The evening begins with excitement.
Ladies stand before mirrors, carefully pinning curls into place. Lipstick is applied with practiced precision. Men straighten their ties, polish their shoes, and smooth their hair one final time before heading out the door.
Everything is going according to plan.
Then the storm arrives.
The wind howls against the house. Rain falls sideways, rattling windows and soaking everything in sight. Tree branches bend and break under the force of the weather. For a moment, it seems as though the evening might be lost.
But after years of rationing, uncertainty, telegrams, and goodbyes, a little rain isn't going to stop anyone.
Soon you and your friends pile into a Buick and make your way toward the hangar. The roads are wet, the sky is dark, but anticipation fills the car. Tonight is more than a dance. It is a reminder that life still exists in the middle of hardship. Its a reminder that there can still be joy in chaos and love in fear.
By the time you arrive, the storm has passed.
The band strikes up a tune. Couples fill the dance floor. Soldiers spin young ladies beneath strings of lights. Laughter echoes through the hangar. For a brief moment, no one is thinking about battlefields overseas or loved ones far from home. For a moment no one is thinking of their orders to ship out the next day or the fear that you are out of rations for the month.
Then, during a break between songs, something catches everyone's attention.
One by one, conversations stop.
Heads turn.
Eyes lift toward the sky.
Stretching above the aircraft, the automobiles, and the gathered crowd is a brilliant rainbow.
For a moment, the entire hangar stands still.
In a world filled with war, loss, and uncertainty, God had painted a reminder across the heavens.
His promises still stood.
The same God who carried Noah through the flood was carrying His people through the storm. The same God who watched over soldiers crossing oceans was watching over families waiting anxiously at home.
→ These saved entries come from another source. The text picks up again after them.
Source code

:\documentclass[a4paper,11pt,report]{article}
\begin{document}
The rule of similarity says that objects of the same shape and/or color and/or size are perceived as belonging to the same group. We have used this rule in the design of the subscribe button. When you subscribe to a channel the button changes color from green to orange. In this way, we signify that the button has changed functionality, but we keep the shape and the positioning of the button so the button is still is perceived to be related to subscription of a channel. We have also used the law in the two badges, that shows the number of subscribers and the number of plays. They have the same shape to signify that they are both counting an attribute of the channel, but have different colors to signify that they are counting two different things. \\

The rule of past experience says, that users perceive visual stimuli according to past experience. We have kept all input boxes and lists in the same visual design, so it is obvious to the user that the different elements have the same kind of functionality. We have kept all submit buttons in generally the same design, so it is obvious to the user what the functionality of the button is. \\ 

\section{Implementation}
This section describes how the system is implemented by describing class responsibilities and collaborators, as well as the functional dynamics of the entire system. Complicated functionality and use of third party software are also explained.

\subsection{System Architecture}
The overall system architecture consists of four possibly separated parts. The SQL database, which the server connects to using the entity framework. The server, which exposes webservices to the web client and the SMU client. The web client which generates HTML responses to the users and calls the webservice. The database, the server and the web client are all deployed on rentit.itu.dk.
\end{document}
The same God who held the future in His hands before the war began still held it now.
The rainbow did not mean the war was over.
It did not erase the hardships, the sacrifices, or the pain.
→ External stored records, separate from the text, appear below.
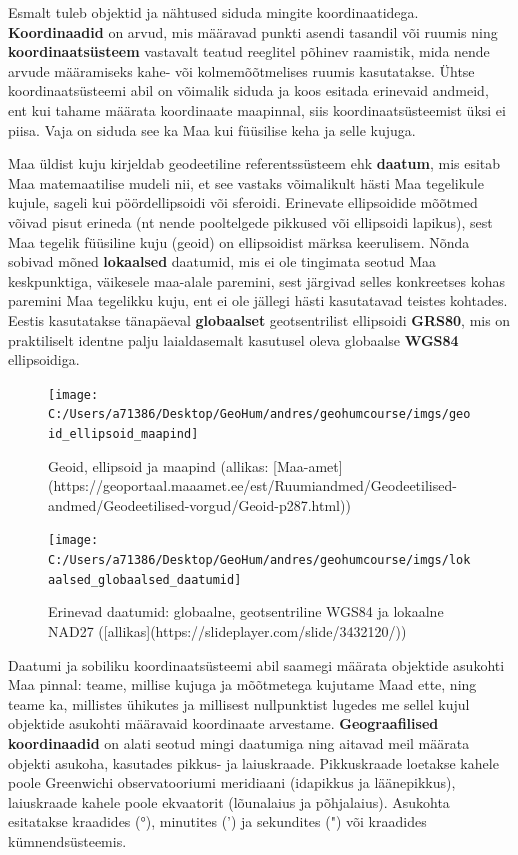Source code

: \documentclass[
]{book}
\begin{document}
Esmalt tuleb objektid ja nähtused siduda mingite koordinaatidega. \textbf{Koordinaadid} on arvud, mis määravad punkti asendi tasandil või ruumis ning \textbf{koordinaatsüsteem} vastavalt teatud reeglitel põhinev raamistik, mida nende arvude määramiseks kahe- või kolmemõõtmelises ruumis kasutatakse. Ühtse koordinaatsüsteemi abil on võimalik siduda ja koos esitada erinevaid andmeid, ent kui tahame määrata koordinaate maapinnal, siis koordinaatsüsteemist üksi ei piisa. Vaja on siduda see ka Maa kui füüsilise keha ja selle kujuga.

Maa üldist kuju kirjeldab geodeetiline referentssüsteem ehk \textbf{daatum}, mis esitab Maa matemaatilise mudeli nii, et see vastaks võimalikult hästi Maa tegelikule kujule, sageli kui pöördellipsoidi või sferoidi. Erinevate ellipsoidide mõõtmed võivad pisut erineda (nt nende pooltelgede pikkused või ellipsoidi lapikus), sest Maa tegelik füüsiline kuju (geoid) on ellipsoidist märksa keerulisem. Nõnda sobivad mõned \textbf{lokaalsed} daatumid, mis ei ole tingimata seotud Maa keskpunktiga, väikesele maa-alale paremini, sest järgivad selles konkreetses kohas paremini Maa tegelikku kuju, ent ei ole jällegi hästi kasutatavad teistes kohtades.
Eestis kasutatakse tänapäeval \textbf{globaalset} geotsentrilist ellipsoidi \textbf{GRS80}, mis on praktiliselt identne palju laialdasemalt kasutusel oleva globaalse \textbf{WGS84} ellipsoidiga.

\begin{figure}

{\centering \texttt{[image: C:/Users/a71386/Desktop/GeoHum/andres/geohumcourse/imgs/geoid\_ellipsoid\_maapind]} 

}

\caption{Geoid, ellipsoid ja maapind (allikas: [Maa-amet](https://geoportaal.maaamet.ee/est/Ruumiandmed/Geodeetilised-andmed/Geodeetilised-vorgud/Geoid-p287.html))}\label{fig:geoid-ellipsoid}
\end{figure}

\begin{figure}

{\centering \texttt{[image: C:/Users/a71386/Desktop/GeoHum/andres/geohumcourse/imgs/lokaalsed\_globaalsed\_daatumid]} 

}

\caption{Erinevad daatumid: globaalne, geotsentriline WGS84 ja lokaalne NAD27 ([allikas](https://slideplayer.com/slide/3432120/))}\label{fig:daatumid}
\end{figure}

Daatumi ja sobiliku koordinaatsüsteemi abil saamegi määrata objektide asukohti Maa pinnal: teame, millise kujuga ja mõõtmetega kujutame Maad ette, ning teame ka, millistes ühikutes ja millisest nullpunktist lugedes me sellel kujul objektide asukohti määravaid koordinaate arvestame. \textbf{Geograafilised koordinaadid} on alati seotud mingi daatumiga ning aitavad meil määrata objekti asukoha, kasutades pikkus- ja laiuskraade. Pikkuskraade loetakse kahele poole Greenwichi observatooriumi meridiaani (idapikkus ja läänepikkus), laiuskraade kahele poole ekvaatorit (lõunalaius ja põhjalaius). Asukohta esitatakse kraadides (°), minutites (') ja sekundites (") või kraadides kümnendsüsteemis.
\end{document}
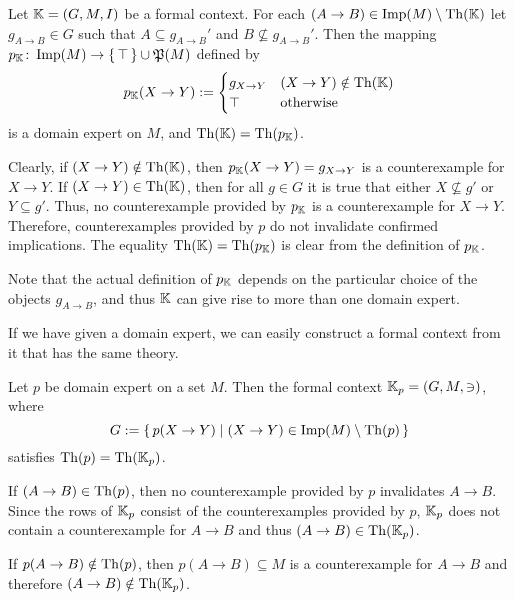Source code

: \begin{Proposition}
  \label{prop:domain-expert-from-domain}
  Let ${\mathbb{K}} = (G, M, I)$ be a formal context.  For each $(A \to B) \in \operatorname{Imp}(M) \setminus
  \operatorname{Th}({\mathbb{K}})$ let $g_{A \to B} \in G$ such that $A \subseteq g_{A \to B}'$ and $B
  \not\subseteq g_{A \to B}'$.  Then the mapping $p_{{\mathbb{K}}} \colon \operatorname{Imp}(M) \to {\ensuremath{\{\, \top
  \,\}}} \cup {\ensuremath{\mathfrak{P}(M)}}$ defined by
  \begin{equation*}
    p_{{\mathbb{K}}}(X \to Y) :=
    \begin{cases}
      g_{X \to Y} & (X \to Y) \notin \operatorname{Th}({\mathbb{K}}) \\
      \top & \text{otherwise}
    \end{cases}
  \end{equation*}
  is a domain expert on $M$, and $\operatorname{Th}({\mathbb{K}}) = \operatorname{Th}(p_{{\mathbb{K}}})$.
\end{Proposition}
\begin{Proof}
  Clearly, if $(X \to Y) \notin \operatorname{Th}({\mathbb{K}})$, then $p_{{\mathbb{K}}}(X \to Y) = g_{X \to Y}$ is
  a counterexample for $X \to Y$.  If $(X \to Y) \in \operatorname{Th}({\mathbb{K}})$, then for all $g \in G$
  it is true that either $X \not\subseteq g'$ or $Y \subseteq g'$.  Thus, no
  counterexample provided by $p_{{\mathbb{K}}}$ is a counterexample for $X \to Y$.  Therefore,
  counterexamples provided by $p$ do not invalidate confirmed implications.  The equality
  $\operatorname{Th}({\mathbb{K}}) = \operatorname{Th}(p_{{\mathbb{K}}})$ is clear from the definition of $p_{{\mathbb{K}}}$.
\end{Proof}

Note that the actual definition of $p_{{\mathbb{K}}}$ depends on the particular choice of the
objects $g_{A \to B}$, and thus ${\mathbb{K}}$ can give rise to more than one domain expert.

If we have given a domain expert, we can easily construct a formal context from it that
has the same theory.

\begin{Proposition}
  \label{prop:domain-from-domain-expert}
  Let $p$ be domain expert on a set $M$.  Then the formal context ${\mathbb{K}}_p = (G, M, \ni)$,
  where
  \begin{equation*}
    G := {\{\, p(X \to Y) \mid (X \to Y) \in \operatorname{Imp}(M) \setminus \operatorname{Th}(p) \,\}}
  \end{equation*}
  satisfies $\operatorname{Th}(p) = \operatorname{Th}({\mathbb{K}}_p)$.
\end{Proposition}
\begin{Proof}
  If $(A \to B) \in \operatorname{Th}(p)$, then no counterexample provided by $p$ invalidates $A \to
  B$.  Since the rows of ${\mathbb{K}}_p$ consist of the counterexamples provided by $p$, ${\mathbb{K}}_p$ does not contain a counterexample for $A \to B$ and thus $(A \to B) \in \operatorname{Th}({\mathbb{K}}_p)$.

  If $p(A \to B) \notin \operatorname{Th}(p)$, then $p(A \to B) \subseteq M$ is a counterexample for $A
  \to B$ and therefore $(A \to B) \notin \operatorname{Th}({\mathbb{K}}_p)$.
\end{Proof}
But it reminded everyone that God had not abandoned them in the middle of it.
I think that's a lesson we still need today.
We often pray for God to remove the storm, but sometimes He chooses to place a rainbow in the middle of it instead. Not as a promise that life will be easy, but as a reminder that He is faithful.
The people gathered beneath that rainbow still had uncertainties waiting for them. Some would receive letters. Some would send them. Some would say goodbye again in the coming days.
Yet for one beautiful moment, they looked up and remembered something greater than their circumstances.
The war was real.
The storm was real.
But so were the promises of God.
And perhaps that is what faith truly is—not pretending the storm isn't there, but looking at the rainbow and remembering that God is.